6.1.5 Multivariate Linear Transformations

If \(X\) is a random variable, then \[ Y = a + b X, \] where \(a\) and \(b\) are (non-random) constants, is another random variable that is a linear function of \(X\).

If \(X\) is a random vector, then \[ Y = a + B X, \] where \(a\) is a (non-random) constant vector and \(B\) is a (non-random) constant matrix, is another random vector that is a linear function of \(X\).

Here the dimensions of \(a\) and \(B\) must be such that the equation makes sense.

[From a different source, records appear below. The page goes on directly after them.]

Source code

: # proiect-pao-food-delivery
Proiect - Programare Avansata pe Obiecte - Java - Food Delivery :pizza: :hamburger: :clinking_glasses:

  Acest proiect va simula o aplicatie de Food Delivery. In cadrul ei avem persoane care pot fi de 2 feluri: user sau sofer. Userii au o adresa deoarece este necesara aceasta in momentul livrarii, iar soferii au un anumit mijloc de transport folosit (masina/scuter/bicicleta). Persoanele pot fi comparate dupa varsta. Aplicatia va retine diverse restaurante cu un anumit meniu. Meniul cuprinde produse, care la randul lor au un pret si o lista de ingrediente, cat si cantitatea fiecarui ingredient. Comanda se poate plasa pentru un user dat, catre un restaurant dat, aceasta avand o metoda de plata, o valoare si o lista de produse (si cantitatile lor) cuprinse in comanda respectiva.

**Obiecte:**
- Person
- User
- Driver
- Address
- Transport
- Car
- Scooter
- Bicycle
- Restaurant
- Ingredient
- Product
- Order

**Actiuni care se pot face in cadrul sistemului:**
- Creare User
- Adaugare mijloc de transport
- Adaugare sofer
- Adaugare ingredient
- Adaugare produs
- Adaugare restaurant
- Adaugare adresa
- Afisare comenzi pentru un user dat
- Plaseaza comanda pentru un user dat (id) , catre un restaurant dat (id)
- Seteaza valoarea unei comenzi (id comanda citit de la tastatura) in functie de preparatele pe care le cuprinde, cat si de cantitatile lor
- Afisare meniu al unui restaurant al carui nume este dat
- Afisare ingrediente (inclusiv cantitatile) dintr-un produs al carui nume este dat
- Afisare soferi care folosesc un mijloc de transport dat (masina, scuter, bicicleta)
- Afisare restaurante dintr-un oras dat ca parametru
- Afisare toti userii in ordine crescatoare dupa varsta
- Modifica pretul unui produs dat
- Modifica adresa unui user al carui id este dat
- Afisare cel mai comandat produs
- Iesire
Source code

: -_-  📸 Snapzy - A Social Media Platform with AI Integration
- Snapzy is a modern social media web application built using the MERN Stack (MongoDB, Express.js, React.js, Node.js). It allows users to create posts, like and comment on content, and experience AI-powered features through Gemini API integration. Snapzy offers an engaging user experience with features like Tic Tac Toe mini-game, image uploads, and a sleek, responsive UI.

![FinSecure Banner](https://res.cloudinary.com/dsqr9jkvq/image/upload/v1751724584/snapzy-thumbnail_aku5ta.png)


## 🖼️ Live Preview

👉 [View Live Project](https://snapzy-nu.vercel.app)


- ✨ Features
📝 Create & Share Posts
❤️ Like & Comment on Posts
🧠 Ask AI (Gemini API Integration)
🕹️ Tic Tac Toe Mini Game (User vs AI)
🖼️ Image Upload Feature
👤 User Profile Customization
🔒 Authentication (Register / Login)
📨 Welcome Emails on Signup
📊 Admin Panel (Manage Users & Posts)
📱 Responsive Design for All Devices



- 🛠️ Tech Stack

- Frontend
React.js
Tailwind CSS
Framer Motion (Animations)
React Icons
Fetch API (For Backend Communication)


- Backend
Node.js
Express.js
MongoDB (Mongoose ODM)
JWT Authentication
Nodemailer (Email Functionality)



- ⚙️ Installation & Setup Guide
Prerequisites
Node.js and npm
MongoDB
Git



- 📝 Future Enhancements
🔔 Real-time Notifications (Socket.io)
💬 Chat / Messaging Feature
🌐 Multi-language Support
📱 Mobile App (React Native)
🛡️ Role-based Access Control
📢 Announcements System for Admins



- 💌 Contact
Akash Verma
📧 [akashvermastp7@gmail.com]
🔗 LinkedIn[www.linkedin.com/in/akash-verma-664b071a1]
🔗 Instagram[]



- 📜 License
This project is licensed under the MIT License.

  • \(B X\) is a matrix multiplication (\(X\) is a column vector, as we always have by default if we don’t say otherwise). In order for this to make sense, the column dimension of \(B\) must match the row dimension of \(X\), which is just the dimension of \(X\). For more on this see Section 4.1 of the course notes on matrices.

  • The addition in \(a + B X\) is vector addition, so \(a\) must have the same dimension of as \(B X\), which is the row dimension of \(B\) (assuming \(B X\) makes sense).

  • Putting both criteria together,

    • the dimension of \(a\) is the same as the row dimension of \(B\), and

    • the dimension of \(X\) is the same as the column dimension of \(B\), and

    • the dimension of \(Y\) is the same as the row dimension of \(B\).

Thus, when \(B\) is not a square matrix (both dimensions the same), this linear transformation maps from vectors of one dimension to vectors of another dimension.

6.1.6 Multivariate Linear Transformations, Mean Vectors, and Variance Matrices

We learned in Section 3.1.2.9 above the important facts about means and variances of linear transformations of random variables. We repeat them here \[\begin{align*} E(a + b X) & = a + b E(X) \\ \mathop{\rm var}(a + b X) & = b^2 \mathop{\rm var}(X) \end{align*}\]

The analogous formulas for linear transformations of random vectors are \[\begin{align*} E(a + B X) & = a + B E(X) \\ \mathop{\rm var}(a + B X) & = B \mathop{\rm var}(X) B^T \end{align*}\] almost the same but a little bit different. Recall that \(B^T\) is the transpose of \(B\) Section 6.1 of the course notes on matrices. The reason that the last formula does not have \(B^2\) is because \(B^2\) doesn’t even make sense when \(B\) is not square, and the reason that \(B\) and \(B^T\) are not together is because matrix multiplication is not commutative (Section 4.1.2 of the course notes on matrices).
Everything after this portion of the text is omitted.